• [Data to use]

+---+

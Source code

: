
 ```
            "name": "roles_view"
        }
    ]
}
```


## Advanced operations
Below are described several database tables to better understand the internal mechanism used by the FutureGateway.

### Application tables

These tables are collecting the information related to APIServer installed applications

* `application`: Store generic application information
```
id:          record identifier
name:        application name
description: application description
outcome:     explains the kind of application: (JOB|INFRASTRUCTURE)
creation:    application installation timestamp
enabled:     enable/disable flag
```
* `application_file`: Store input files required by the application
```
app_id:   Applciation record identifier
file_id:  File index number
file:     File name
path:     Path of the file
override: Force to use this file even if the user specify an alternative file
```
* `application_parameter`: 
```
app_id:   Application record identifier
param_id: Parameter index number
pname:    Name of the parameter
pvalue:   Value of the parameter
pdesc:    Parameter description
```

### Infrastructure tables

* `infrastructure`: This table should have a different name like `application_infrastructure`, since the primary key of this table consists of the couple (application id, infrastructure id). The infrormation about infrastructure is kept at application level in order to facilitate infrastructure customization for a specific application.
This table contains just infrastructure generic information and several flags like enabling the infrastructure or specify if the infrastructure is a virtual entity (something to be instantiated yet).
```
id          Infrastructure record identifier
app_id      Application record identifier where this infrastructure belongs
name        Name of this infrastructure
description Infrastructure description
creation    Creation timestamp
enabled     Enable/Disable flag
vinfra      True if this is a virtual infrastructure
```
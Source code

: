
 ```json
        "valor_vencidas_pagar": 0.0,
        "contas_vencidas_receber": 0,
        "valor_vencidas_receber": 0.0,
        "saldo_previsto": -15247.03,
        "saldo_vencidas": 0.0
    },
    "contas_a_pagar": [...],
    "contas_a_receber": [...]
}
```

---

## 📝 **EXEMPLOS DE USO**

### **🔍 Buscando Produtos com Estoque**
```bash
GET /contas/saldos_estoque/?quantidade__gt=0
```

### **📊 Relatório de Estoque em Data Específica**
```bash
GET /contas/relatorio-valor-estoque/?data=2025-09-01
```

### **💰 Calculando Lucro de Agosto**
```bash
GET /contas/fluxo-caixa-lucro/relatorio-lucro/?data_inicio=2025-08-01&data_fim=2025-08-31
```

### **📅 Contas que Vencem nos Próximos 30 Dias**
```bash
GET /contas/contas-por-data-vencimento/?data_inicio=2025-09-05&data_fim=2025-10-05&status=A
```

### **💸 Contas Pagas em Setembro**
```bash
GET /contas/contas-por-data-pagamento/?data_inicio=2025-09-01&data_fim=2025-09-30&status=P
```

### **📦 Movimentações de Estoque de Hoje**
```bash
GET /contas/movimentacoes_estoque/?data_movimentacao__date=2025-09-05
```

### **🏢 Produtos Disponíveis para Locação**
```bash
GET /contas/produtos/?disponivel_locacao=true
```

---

+---+

• [Try it] Extract, from the listing above, every line where the string "generic" occurs.

• [Exercise answer]
* `application`: Store generic application information
This table contains just infrastructure generic information and several flags like enabling the infrastructure or specify if the infrastructure is a virtual entity (something to be instantiated yet).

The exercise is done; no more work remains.